As the global power axis shifts toward Asia, China’s growing role in South and Southwest Asia places it at the forefront of advancing regional climate security and confronting shared environmental threats.

Within this evolving landscape, experts believe that three regional powerhouses, namely China, India, and Pakistan, and one crucial issue that ties them together, water, will define the future of the "Third Pole" region.

This urgency is magnified by the limited headway made under existing multilateral platforms such as the Conference of the Parties (COP) and the Paris Agreement. As COP30 convenes in Brazil and the Paris accord marks its tenth anniversary, an article published by the Pakistani Dawn publication warns that millions across the region remain exposed to mounting climate hazards, with few effective safeguards in place.

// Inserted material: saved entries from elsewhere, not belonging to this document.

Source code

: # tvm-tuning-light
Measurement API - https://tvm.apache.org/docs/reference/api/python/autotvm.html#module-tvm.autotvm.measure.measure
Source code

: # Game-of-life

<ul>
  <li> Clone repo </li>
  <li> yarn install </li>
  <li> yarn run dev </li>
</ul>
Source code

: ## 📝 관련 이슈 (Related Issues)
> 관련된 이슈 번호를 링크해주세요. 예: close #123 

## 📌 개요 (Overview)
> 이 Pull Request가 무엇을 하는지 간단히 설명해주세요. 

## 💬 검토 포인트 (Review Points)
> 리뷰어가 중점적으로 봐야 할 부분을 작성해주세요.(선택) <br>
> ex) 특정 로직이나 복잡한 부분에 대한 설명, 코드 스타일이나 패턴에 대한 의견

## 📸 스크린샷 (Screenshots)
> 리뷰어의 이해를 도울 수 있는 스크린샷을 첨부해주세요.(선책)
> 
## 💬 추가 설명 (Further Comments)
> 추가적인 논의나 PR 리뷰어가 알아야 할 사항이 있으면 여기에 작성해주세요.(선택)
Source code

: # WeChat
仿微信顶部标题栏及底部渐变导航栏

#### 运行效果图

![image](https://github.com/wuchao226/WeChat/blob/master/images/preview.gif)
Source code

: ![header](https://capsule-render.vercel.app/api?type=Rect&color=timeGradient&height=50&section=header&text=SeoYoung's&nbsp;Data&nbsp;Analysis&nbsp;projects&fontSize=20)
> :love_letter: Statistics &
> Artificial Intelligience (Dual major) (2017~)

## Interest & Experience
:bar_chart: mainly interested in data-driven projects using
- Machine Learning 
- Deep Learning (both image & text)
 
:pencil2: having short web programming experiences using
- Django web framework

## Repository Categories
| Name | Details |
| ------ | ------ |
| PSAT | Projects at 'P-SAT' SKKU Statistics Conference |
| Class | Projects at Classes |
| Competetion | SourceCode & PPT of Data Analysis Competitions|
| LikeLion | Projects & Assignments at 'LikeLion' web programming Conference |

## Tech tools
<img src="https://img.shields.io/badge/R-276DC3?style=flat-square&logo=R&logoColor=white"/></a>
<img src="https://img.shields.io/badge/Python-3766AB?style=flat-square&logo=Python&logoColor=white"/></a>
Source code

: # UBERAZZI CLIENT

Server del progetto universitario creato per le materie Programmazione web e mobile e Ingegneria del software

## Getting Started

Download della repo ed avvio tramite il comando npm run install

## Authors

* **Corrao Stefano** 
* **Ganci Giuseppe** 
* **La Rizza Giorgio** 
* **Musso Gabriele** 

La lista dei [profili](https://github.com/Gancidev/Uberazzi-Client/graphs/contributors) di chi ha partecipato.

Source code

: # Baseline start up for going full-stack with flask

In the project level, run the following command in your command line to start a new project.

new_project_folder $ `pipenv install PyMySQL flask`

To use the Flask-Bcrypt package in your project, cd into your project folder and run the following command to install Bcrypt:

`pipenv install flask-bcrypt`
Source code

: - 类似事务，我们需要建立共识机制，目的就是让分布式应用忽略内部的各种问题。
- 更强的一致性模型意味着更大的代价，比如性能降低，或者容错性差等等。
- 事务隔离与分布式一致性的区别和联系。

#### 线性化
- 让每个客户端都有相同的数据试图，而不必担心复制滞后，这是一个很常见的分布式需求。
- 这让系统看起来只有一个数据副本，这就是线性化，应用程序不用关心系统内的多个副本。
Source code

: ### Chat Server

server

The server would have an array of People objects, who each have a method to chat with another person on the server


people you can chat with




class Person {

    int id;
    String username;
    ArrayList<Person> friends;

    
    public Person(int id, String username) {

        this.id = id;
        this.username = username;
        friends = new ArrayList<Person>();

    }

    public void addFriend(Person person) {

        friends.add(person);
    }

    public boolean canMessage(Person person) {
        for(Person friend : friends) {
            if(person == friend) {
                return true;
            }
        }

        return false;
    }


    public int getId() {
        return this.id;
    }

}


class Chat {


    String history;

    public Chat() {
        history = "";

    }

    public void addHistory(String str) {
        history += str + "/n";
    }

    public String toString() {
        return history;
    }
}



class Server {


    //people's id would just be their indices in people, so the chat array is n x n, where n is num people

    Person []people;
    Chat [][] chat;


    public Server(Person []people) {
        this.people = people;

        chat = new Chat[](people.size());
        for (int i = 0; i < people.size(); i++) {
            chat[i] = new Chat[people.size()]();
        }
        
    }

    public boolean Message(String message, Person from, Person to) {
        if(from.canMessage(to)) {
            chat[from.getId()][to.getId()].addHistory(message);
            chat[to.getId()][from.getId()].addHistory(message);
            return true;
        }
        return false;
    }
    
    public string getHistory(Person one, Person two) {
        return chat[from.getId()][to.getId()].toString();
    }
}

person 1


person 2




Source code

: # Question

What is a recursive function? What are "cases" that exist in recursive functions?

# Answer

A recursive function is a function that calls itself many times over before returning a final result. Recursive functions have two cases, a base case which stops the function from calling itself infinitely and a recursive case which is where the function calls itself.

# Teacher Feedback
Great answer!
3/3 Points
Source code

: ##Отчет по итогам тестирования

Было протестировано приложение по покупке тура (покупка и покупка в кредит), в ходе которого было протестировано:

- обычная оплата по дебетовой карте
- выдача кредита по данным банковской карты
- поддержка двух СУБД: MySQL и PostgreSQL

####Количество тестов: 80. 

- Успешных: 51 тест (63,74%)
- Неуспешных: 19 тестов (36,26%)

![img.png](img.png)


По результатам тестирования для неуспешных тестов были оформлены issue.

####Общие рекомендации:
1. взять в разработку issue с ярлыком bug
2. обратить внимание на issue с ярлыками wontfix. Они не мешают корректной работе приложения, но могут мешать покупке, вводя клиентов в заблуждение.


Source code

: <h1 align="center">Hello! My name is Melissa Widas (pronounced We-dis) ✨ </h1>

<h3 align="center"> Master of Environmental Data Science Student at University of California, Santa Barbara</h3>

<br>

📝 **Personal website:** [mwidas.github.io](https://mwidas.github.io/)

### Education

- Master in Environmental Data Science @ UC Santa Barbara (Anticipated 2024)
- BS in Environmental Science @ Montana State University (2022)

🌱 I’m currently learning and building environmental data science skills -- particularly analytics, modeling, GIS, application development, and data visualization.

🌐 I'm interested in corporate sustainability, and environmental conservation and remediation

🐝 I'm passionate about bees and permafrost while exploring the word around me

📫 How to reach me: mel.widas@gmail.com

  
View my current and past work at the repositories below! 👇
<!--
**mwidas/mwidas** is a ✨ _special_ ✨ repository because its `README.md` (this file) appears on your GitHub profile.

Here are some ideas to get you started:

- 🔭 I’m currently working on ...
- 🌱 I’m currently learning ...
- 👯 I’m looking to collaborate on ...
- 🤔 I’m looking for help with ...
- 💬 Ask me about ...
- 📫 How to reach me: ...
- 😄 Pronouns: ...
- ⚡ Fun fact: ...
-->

Climate change is inherently multidimensional, demanding solutions that are multilateral and driven by a multipolar balance of power. Aligning these three dynamics is essential to ensure an equitable and sustainable path forward. Achieving this requires a strategic overhaul—one that places ecological survival at the core of regional foreign policy.

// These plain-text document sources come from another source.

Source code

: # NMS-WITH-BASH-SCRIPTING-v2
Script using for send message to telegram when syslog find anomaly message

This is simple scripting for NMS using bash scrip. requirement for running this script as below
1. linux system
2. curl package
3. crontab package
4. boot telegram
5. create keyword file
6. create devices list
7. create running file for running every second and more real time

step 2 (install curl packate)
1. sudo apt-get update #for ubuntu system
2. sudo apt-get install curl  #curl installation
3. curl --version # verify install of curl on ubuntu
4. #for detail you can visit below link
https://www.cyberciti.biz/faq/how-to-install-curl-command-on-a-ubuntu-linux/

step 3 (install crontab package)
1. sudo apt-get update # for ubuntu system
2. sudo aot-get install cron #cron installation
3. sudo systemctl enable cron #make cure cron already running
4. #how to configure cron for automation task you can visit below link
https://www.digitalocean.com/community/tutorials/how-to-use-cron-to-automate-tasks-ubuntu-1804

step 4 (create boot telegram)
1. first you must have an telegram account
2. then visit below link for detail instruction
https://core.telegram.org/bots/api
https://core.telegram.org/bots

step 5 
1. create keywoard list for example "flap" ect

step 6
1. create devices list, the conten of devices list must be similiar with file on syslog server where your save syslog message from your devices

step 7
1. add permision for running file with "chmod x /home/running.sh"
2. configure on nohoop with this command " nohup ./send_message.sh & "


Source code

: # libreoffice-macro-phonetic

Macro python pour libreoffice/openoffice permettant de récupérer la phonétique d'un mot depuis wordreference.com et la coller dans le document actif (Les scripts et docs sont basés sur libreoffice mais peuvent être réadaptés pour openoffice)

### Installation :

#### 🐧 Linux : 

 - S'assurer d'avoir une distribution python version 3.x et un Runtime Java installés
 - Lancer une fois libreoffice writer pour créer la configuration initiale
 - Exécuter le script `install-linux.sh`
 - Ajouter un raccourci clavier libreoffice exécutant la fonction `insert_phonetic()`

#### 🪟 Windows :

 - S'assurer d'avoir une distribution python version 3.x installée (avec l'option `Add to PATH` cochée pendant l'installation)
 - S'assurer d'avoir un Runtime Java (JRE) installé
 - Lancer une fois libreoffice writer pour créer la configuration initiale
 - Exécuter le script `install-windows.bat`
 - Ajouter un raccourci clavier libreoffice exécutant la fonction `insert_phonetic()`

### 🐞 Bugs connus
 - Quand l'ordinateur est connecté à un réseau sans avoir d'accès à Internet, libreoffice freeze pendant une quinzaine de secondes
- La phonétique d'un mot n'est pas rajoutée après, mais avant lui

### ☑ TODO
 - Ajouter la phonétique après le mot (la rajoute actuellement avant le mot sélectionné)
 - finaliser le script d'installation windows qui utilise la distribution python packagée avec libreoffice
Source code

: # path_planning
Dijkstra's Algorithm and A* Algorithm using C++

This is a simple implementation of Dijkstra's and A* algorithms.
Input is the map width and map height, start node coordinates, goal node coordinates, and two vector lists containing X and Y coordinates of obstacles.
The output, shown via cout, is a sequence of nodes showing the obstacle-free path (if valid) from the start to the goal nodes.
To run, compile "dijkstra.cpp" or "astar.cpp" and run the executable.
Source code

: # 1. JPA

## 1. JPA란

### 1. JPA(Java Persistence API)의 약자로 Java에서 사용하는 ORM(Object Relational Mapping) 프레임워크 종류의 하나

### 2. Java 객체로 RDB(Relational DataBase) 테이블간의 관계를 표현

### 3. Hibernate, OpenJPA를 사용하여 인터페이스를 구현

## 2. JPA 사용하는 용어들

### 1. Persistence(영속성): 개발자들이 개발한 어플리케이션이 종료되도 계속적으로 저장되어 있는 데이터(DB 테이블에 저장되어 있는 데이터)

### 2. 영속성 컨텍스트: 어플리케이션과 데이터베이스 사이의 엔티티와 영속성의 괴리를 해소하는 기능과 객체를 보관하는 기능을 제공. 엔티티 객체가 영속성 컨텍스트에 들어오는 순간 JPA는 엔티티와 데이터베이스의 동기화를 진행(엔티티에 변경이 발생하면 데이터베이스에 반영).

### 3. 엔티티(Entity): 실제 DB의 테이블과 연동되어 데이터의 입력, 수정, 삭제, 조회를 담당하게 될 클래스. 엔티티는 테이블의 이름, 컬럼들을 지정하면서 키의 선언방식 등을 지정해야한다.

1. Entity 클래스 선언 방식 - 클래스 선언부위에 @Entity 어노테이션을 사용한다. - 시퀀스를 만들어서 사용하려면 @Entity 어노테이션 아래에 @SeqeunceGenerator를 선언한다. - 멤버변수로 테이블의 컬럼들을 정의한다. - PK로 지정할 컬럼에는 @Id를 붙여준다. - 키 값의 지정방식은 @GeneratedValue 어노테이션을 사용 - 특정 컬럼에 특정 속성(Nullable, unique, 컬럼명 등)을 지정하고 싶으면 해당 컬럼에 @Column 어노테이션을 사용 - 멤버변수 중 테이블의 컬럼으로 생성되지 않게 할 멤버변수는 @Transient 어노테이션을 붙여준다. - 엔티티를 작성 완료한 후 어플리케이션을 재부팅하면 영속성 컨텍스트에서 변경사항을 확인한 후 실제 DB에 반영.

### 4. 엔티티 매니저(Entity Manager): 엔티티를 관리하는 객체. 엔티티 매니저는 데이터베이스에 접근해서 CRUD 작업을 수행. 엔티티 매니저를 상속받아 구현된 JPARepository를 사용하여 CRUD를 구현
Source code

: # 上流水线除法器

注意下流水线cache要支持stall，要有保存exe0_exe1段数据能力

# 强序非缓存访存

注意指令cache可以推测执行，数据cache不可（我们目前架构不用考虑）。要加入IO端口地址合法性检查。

Since the 1980s, China’s transformation from a closed agrarian society to a global economic and technological force has made it the region’s most powerful actor. With a $19.23 trillion economy, a record of lifting 800 million people out of poverty, and control over nearly 1 trillion cubic meters of water as the uppermost riparian in the Himalaya-Karakoram-Hindukush (HKH) system, the article argues that China holds a unique influence.

India, with 1.4 billion people and a $4.37 trillion economy, has made important strides since liberalising in the 1990s. Though malnutrition remains an issue, it has lifted 171 million people out of extreme poverty. As a mid-riparian country, India holds substantial water storage capacity—roughly 170 days’ worth—and remains key to regional water governance.

Pakistan, home to 240 million people, faces a resource-constrained future. Despite demonstrating resilience through periods of economic stagnation, the country’s path to middle-income status is hindered by rising climate-related losses, unsustainable population growth, and inflation. As a lower riparian country with just 30 days of water storage, it is the most vulnerable out of the trio.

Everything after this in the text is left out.